De pie en lo alto de la escalera de caracol, con el arma desenvainada, vimos a nuestro desaparecido instructor de combate a espada. Quintus.

—¡Tú! —exclamó Annabeth—. ¿Qué has hecho con Dédalo?

Él sonrió levemente.

—Créeme, querida: no te conviene conocerlo.

—A ver si nos entendemos, señor Traidor —gruñó ella—, no he luchado con una mujer dragón, con un hombre de tres cuerpos y una esfinge psicótica para verte a ti. Así que... ¿dónde está Dédalo?

Quintus bajó las escaleras, sosteniendo la espada desenvainada en un costado. Llevaba vaqueros, botas y una camiseta de instructor del Campamento Mestizo, que parecía un insulto ahora que sabíamos que era un espía.

—Creéis que soy un agente de Cronos —dijo con un acento antiguo que antes no usaba—. Que trabajo para Luke.

Había algo extraño aquí. Más allá de este tipo siendo el traidor que tanto sospechábamos.

—Vaya novedad —soltó Annabeth.

—Eres una chica inteligente, pero te equivocas. Yo sólo trabajo para mí.

—Luke habló de ti —dije—. Y Gerión también te conocía.
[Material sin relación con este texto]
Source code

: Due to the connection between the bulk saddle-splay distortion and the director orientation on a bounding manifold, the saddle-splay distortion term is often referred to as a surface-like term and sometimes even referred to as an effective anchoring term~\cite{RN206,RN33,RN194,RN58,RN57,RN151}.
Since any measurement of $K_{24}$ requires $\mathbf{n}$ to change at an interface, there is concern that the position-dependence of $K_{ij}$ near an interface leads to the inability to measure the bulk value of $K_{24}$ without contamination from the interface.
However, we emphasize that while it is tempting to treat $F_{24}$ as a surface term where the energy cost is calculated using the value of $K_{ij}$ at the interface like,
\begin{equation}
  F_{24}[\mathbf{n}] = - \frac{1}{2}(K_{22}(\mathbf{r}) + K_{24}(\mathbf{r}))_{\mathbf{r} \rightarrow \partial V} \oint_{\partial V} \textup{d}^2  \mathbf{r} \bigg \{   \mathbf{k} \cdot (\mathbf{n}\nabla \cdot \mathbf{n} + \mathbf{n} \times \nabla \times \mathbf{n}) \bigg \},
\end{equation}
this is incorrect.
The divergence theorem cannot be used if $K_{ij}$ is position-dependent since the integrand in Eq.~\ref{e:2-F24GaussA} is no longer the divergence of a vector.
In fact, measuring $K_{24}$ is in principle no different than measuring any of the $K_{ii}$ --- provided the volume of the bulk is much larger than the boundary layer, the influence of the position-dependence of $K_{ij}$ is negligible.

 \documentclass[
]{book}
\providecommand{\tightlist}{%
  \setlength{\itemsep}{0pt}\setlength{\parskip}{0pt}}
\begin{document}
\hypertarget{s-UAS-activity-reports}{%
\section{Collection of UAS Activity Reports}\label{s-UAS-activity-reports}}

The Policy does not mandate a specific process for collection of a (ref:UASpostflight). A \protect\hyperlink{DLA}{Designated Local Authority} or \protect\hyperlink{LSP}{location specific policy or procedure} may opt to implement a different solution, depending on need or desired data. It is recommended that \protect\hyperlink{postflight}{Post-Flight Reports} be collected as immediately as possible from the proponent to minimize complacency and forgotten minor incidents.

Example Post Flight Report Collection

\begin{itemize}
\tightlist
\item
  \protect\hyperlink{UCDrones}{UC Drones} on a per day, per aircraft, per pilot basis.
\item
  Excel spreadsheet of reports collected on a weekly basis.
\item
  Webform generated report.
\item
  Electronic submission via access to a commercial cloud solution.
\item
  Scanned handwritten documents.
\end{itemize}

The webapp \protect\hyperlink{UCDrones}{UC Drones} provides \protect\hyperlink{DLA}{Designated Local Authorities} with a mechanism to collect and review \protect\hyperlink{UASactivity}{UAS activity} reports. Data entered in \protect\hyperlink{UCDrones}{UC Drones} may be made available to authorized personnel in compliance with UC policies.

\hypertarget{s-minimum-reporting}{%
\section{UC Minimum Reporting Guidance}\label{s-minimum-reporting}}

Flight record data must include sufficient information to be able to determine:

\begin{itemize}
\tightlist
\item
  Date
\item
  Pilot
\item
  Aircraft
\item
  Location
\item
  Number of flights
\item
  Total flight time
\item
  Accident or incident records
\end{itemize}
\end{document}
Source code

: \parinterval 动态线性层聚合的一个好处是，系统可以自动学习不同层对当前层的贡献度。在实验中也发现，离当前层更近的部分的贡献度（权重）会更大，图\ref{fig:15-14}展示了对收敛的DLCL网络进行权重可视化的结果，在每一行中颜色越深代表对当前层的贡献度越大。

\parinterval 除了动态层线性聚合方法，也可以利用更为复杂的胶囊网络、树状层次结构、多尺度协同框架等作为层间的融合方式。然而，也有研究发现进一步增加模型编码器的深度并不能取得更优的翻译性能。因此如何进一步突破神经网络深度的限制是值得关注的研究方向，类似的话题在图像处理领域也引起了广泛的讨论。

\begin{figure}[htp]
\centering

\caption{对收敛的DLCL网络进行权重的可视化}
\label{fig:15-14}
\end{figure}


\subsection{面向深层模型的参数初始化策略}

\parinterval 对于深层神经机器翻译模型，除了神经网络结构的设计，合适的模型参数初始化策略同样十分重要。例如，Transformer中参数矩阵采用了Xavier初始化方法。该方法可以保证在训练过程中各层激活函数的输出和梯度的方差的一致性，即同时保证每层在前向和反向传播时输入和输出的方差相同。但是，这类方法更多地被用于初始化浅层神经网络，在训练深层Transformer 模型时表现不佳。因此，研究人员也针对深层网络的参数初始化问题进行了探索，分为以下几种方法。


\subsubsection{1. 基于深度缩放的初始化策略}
Estuviste en su rancho.

—Claro —admitió—. He estado en casi todas partes. Incluso aquí.

Pasó por mi lado, como si yo no representara ninguna amenaza, y se situó junto a la ventana.

—La vista cambia todos los días —musitó—. Siempre un lugar alto. Ayer era un rascacielos desde el que se dominaba todo Manhattan. Anteayer, una preciosa vista del lago Michigan. Pero siempre reaparece el Jardín de los Dioses. Supongo que al laberinto le gusta este lugar. Un nombre apropiado, imagino.

—O sea, que ya habías estado aquí antes —apunté.

—Desde luego.

—¿La vista es un espejismo? —preguntó Percy—. ¿Una proyección?

—No —murmuró Rachel—. Es auténtica. Estamos realmente en Colorado.

Quintus la observó.

—Tienes una visión muy clara, ¿no es cierto? Me recuerdas a otra mortal que conocí. Otra princesa que sufrió un accidente.

—Basta de juegos —dijo Percy sosteniendo a Contracorriente—. ¿Qué has hecho con Dédalo?

Quintus lo miró fijamente.

—Muchacho, necesitas unas lecciones de tu amiga para ver con más claridad. Yo soy Dédalo.